Nineteen-year-old Aldine McKenna is stuck at home with her sister and aunt in a Scottish village in 1929 when two Mormon missionaries ring the doorbell. Aldine's sister converts and moves to America to marry, and Aldine follows, hoping to find the life she's meant to lead and the person she's meant to love.In New York, Aldine answers an ad soliciting a teacher for a one-room schoolhouse in a place she can't possibly imagine: drought-stricken Kansas. She arrives as farms on the Great Plains have begun to fail and schools are going bankrupt, unable to pay or house new teachers. With no money and too much pride to turn back, she lives uneasily with the family of Ansel Price - the charming, optimistic man who placed the ad - and his family responds to her with kind curiosity, suspicion, and, most dangerously, love.



About the Author

Laura McNeal

My historical novel for adults, THE PRACTICE HOUSE, gave me a chance to work out, in fictional form, the joys and limitations of home life in the 1930s, an era shaped by the same moral code (and daily tasks) of my adolescence.
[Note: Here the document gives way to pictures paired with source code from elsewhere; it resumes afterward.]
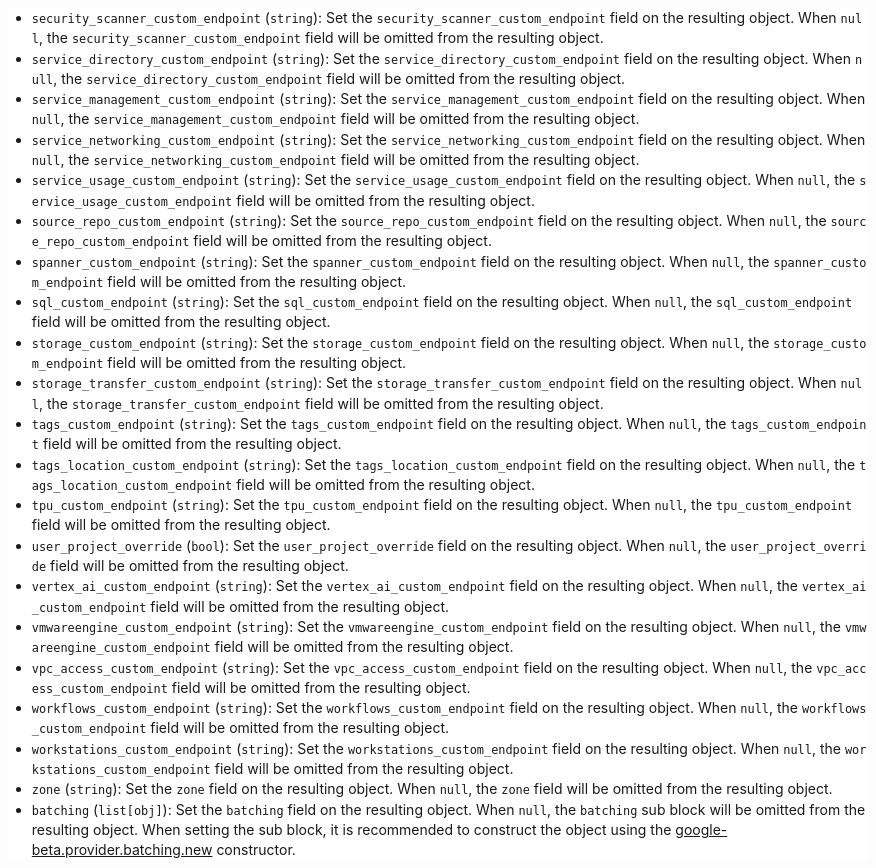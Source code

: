   - `security_scanner_custom_endpoint` (`string`): Set the `security_scanner_custom_endpoint` field on the resulting object. When `null`, the `security_scanner_custom_endpoint` field will be omitted from the resulting object.
  - `service_directory_custom_endpoint` (`string`): Set the `service_directory_custom_endpoint` field on the resulting object. When `null`, the `service_directory_custom_endpoint` field will be omitted from the resulting object.
  - `service_management_custom_endpoint` (`string`): Set the `service_management_custom_endpoint` field on the resulting object. When `null`, the `service_management_custom_endpoint` field will be omitted from the resulting object.
  - `service_networking_custom_endpoint` (`string`): Set the `service_networking_custom_endpoint` field on the resulting object. When `null`, the `service_networking_custom_endpoint` field will be omitted from the resulting object.
  - `service_usage_custom_endpoint` (`string`): Set the `service_usage_custom_endpoint` field on the resulting object. When `null`, the `service_usage_custom_endpoint` field will be omitted from the resulting object.
  - `source_repo_custom_endpoint` (`string`): Set the `source_repo_custom_endpoint` field on the resulting object. When `null`, the `source_repo_custom_endpoint` field will be omitted from the resulting object.
  - `spanner_custom_endpoint` (`string`): Set the `spanner_custom_endpoint` field on the resulting object. When `null`, the `spanner_custom_endpoint` field will be omitted from the resulting object.
  - `sql_custom_endpoint` (`string`): Set the `sql_custom_endpoint` field on the resulting object. When `null`, the `sql_custom_endpoint` field will be omitted from the resulting object.
  - `storage_custom_endpoint` (`string`): Set the `storage_custom_endpoint` field on the resulting object. When `null`, the `storage_custom_endpoint` field will be omitted from the resulting object.
  - `storage_transfer_custom_endpoint` (`string`): Set the `storage_transfer_custom_endpoint` field on the resulting object. When `null`, the `storage_transfer_custom_endpoint` field will be omitted from the resulting object.
  - `tags_custom_endpoint` (`string`): Set the `tags_custom_endpoint` field on the resulting object. When `null`, the `tags_custom_endpoint` field will be omitted from the resulting object.
  - `tags_location_custom_endpoint` (`string`): Set the `tags_location_custom_endpoint` field on the resulting object. When `null`, the `tags_location_custom_endpoint` field will be omitted from the resulting object.
  - `tpu_custom_endpoint` (`string`): Set the `tpu_custom_endpoint` field on the resulting object. When `null`, the `tpu_custom_endpoint` field will be omitted from the resulting object.
  - `user_project_override` (`bool`): Set the `user_project_override` field on the resulting object. When `null`, the `user_project_override` field will be omitted from the resulting object.
  - `vertex_ai_custom_endpoint` (`string`): Set the `vertex_ai_custom_endpoint` field on the resulting object. When `null`, the `vertex_ai_custom_endpoint` field will be omitted from the resulting object.
  - `vmwareengine_custom_endpoint` (`string`): Set the `vmwareengine_custom_endpoint` field on the resulting object. When `null`, the `vmwareengine_custom_endpoint` field will be omitted from the resulting object.
  - `vpc_access_custom_endpoint` (`string`): Set the `vpc_access_custom_endpoint` field on the resulting object. When `null`, the `vpc_access_custom_endpoint` field will be omitted from the resulting object.
  - `workflows_custom_endpoint` (`string`): Set the `workflows_custom_endpoint` field on the resulting object. When `null`, the `workflows_custom_endpoint` field will be omitted from the resulting object.
  - `workstations_custom_endpoint` (`string`): Set the `workstations_custom_endpoint` field on the resulting object. When `null`, the `workstations_custom_endpoint` field will be omitted from the resulting object.
  - `zone` (`string`): Set the `zone` field on the resulting object. When `null`, the `zone` field will be omitted from the resulting object.
  - `batching` (`list[obj]`): Set the `batching` field on the resulting object. When `null`, the `batching` sub block will be omitted from the resulting object. When setting the sub block, it is recommended to construct the object using the [google-beta.provider.batching.new](#fn-googlebetabatchingnew) constructor.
Writing it reminded me how much I loved crimping the edges of pies, cutting around the pinned edge of a dress pattern, planning a Thanksgiving menu, and tipping rain water out of the bottles my grandmother collected at the dump and used to decorate her yard. The thing my three novels have in common is their faith in the power of commonplace objects and the good intentions of strangers.